## Activity
Transcribe the listing word for word.

- - -

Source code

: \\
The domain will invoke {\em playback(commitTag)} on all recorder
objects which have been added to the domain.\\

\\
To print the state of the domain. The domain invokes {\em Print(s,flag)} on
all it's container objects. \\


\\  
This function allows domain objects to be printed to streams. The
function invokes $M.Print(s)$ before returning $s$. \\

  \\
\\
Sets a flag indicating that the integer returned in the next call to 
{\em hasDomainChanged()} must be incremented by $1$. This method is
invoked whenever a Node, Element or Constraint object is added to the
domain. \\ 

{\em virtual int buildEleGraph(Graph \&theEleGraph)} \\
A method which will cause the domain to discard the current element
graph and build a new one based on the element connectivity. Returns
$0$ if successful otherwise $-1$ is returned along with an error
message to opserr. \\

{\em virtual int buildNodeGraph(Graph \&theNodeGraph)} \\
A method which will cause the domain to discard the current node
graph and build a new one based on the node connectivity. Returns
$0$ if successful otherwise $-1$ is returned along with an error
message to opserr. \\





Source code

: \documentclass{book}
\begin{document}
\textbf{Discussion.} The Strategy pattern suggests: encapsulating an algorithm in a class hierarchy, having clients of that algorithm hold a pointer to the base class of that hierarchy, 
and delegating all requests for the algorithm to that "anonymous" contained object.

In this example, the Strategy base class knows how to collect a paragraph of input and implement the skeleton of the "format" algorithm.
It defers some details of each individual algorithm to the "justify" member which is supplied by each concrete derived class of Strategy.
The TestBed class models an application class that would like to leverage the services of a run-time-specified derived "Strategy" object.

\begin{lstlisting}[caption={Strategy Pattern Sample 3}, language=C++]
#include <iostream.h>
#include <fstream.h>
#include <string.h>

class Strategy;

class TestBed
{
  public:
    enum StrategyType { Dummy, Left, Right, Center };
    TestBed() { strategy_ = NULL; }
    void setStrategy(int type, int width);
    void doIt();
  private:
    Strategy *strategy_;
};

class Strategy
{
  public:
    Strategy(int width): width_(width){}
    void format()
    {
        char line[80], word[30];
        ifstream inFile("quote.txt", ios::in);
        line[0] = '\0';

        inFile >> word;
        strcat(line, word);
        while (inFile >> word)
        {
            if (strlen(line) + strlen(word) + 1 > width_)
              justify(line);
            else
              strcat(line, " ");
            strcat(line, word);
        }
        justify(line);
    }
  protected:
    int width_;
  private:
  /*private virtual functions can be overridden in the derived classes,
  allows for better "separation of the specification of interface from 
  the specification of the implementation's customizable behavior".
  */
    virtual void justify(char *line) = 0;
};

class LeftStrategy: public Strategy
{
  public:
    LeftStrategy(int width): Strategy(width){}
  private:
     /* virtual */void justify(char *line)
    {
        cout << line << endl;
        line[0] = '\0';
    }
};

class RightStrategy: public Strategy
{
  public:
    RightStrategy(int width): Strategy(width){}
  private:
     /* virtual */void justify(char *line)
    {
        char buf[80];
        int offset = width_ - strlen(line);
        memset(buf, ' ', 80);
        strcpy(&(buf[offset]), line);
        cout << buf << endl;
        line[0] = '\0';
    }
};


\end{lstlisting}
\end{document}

- - -

## Problem solution
Source code

: \\
The domain will invoke {\em playback(commitTag)} on all recorder
objects which have been added to the domain.\\

\\
To print the state of the domain. The domain invokes {\em Print(s,flag)} on
all it's container objects. \\


\\  
This function allows domain objects to be printed to streams. The
function invokes $M.Print(s)$ before returning $s$. \\

  \\
\\
Sets a flag indicating that the integer returned in the next call to 
{\em hasDomainChanged()} must be incremented by $1$. This method is
invoked whenever a Node, Element or Constraint object is added to the
domain. \\ 

{\em virtual int buildEleGraph(Graph \&theEleGraph)} \\
A method which will cause the domain to discard the current element
graph and build a new one based on the element connectivity. Returns
$0$ if successful otherwise $-1$ is returned along with an error
message to opserr. \\

{\em virtual int buildNodeGraph(Graph \&theNodeGraph)} \\
A method which will cause the domain to discard the current node
graph and build a new one based on the node connectivity. Returns
$0$ if successful otherwise $-1$ is returned along with an error
message to opserr. \\





Source code

: \documentclass{book}
\begin{document}
\textbf{Discussion.} The Strategy pattern suggests: encapsulating an algorithm in a class hierarchy, having clients of that algorithm hold a pointer to the base class of that hierarchy, 
and delegating all requests for the algorithm to that "anonymous" contained object.

In this example, the Strategy base class knows how to collect a paragraph of input and implement the skeleton of the "format" algorithm.
It defers some details of each individual algorithm to the "justify" member which is supplied by each concrete derived class of Strategy.
The TestBed class models an application class that would like to leverage the services of a run-time-specified derived "Strategy" object.

\begin{lstlisting}[caption={Strategy Pattern Sample 3}, language=C++]
#include <iostream.h>
#include <fstream.h>
#include <string.h>

class Strategy;

class TestBed
{
  public:
    enum StrategyType { Dummy, Left, Right, Center };
    TestBed() { strategy_ = NULL; }
    void setStrategy(int type, int width);
    void doIt();
  private:
    Strategy *strategy_;
};

class Strategy
{
  public:
    Strategy(int width): width_(width){}
    void format()
    {
        char line[80], word[30];
        ifstream inFile("quote.txt", ios::in);
        line[0] = '\0';

        inFile >> word;
        strcat(line, word);
        while (inFile >> word)
        {
            if (strlen(line) + strlen(word) + 1 > width_)
              justify(line);
            else
              strcat(line, " ");
            strcat(line, word);
        }
        justify(line);
    }
  protected:
    int width_;
  private:
  /*private virtual functions can be overridden in the derived classes,
  allows for better "separation of the specification of interface from 
  the specification of the implementation's customizable behavior".
  */
    virtual void justify(char *line) = 0;
};

class LeftStrategy: public Strategy
{
  public:
    LeftStrategy(int width): Strategy(width){}
  private:
     /* virtual */void justify(char *line)
    {
        cout << line << endl;
        line[0] = '\0';
    }
};

class RightStrategy: public Strategy
{
  public:
    RightStrategy(int width): Strategy(width){}
  private:
     /* virtual */void justify(char *line)
    {
        char buf[80];
        int offset = width_ - strlen(line);
        memset(buf, ' ', 80);
        strcpy(&(buf[offset]), line);
        cout << buf << endl;
        line[0] = '\0';
    }
};


\end{lstlisting}
\end{document}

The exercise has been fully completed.